DATA RECORDS ::
/---

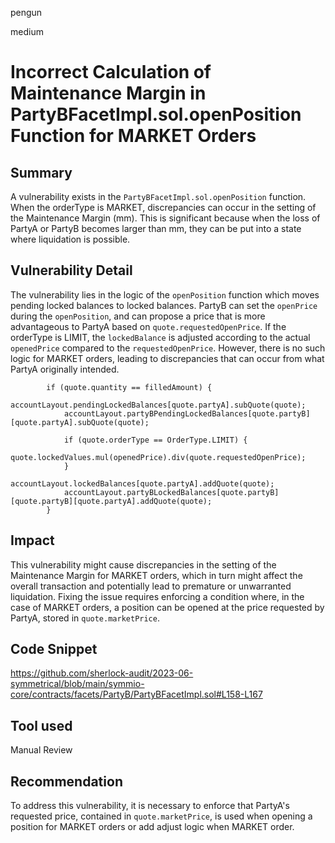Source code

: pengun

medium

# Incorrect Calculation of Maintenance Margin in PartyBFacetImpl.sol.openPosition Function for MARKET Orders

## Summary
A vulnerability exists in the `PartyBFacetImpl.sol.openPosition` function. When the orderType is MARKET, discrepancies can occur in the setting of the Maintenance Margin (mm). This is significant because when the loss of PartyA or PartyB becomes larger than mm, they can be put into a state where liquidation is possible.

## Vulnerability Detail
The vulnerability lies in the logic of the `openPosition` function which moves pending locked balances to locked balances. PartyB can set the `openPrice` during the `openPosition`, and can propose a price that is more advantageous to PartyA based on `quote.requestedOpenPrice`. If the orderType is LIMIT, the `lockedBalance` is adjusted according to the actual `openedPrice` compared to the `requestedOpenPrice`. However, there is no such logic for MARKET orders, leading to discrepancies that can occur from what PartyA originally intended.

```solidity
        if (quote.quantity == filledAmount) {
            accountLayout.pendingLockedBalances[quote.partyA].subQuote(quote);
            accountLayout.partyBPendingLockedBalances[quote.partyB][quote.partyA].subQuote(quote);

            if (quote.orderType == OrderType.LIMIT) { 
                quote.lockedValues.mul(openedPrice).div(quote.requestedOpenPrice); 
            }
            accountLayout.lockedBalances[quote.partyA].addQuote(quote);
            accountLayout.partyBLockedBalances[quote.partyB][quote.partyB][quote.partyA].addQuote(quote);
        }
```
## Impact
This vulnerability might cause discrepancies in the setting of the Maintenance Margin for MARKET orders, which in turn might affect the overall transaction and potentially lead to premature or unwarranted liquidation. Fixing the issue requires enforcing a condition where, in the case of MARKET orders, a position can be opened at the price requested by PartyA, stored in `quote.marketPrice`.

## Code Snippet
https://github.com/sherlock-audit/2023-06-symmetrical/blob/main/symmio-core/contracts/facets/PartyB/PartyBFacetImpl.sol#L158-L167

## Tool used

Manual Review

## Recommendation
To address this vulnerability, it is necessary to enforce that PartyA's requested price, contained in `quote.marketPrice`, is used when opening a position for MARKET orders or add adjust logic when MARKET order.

\---
/---

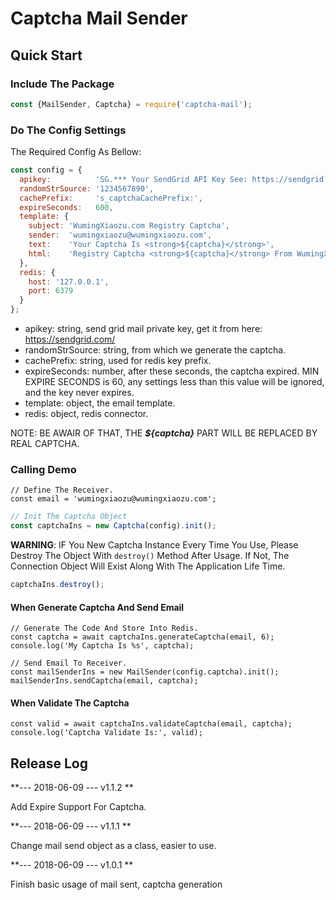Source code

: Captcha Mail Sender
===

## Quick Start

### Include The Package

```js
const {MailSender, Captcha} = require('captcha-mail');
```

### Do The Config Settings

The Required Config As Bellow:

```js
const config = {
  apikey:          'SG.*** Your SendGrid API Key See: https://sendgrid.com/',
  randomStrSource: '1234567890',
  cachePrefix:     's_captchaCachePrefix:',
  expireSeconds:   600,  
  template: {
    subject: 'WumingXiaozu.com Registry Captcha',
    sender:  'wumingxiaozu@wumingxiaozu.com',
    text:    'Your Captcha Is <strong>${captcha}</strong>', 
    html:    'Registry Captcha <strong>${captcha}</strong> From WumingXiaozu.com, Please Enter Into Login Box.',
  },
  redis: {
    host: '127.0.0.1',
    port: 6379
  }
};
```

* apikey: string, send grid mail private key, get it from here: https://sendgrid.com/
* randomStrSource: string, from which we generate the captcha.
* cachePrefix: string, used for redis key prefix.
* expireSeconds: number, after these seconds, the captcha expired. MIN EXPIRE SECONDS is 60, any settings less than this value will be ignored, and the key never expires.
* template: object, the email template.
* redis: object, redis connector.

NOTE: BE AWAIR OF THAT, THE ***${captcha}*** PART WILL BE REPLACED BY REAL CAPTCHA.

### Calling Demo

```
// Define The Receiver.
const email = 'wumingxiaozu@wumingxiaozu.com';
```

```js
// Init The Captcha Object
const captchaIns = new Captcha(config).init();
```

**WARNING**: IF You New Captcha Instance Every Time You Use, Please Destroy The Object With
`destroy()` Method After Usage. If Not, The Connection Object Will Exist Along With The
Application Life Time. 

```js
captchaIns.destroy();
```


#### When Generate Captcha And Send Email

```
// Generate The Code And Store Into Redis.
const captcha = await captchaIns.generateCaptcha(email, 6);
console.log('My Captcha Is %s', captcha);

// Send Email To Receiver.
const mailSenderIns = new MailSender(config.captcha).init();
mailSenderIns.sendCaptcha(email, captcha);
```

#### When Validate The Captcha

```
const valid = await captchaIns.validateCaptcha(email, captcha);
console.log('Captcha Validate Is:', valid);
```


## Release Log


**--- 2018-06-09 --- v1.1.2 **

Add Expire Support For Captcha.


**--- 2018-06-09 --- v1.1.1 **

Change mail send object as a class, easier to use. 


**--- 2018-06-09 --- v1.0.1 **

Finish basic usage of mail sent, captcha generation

\---

PROBLEM DESCRIPTION :: Select, from the listing, all lines that include the word "Maintenance".

THE ANSWER ::
# Incorrect Calculation of Maintenance Margin in PartyBFacetImpl.sol.openPosition Function for MARKET Orders
A vulnerability exists in the `PartyBFacetImpl.sol.openPosition` function. When the orderType is MARKET, discrepancies can occur in the setting of the Maintenance Margin (mm). This is significant because when the loss of PartyA or PartyB becomes larger than mm, they can be put into a state where liquidation is possible.
This vulnerability might cause discrepancies in the setting of the Maintenance Margin for MARKET orders, which in turn might affect the overall transaction and potentially lead to premature or unwarranted liquidation. Fixing the issue requires enforcing a condition where, in the case of MARKET orders, a position can be opened at the price requested by PartyA, stored in `quote.marketPrice`.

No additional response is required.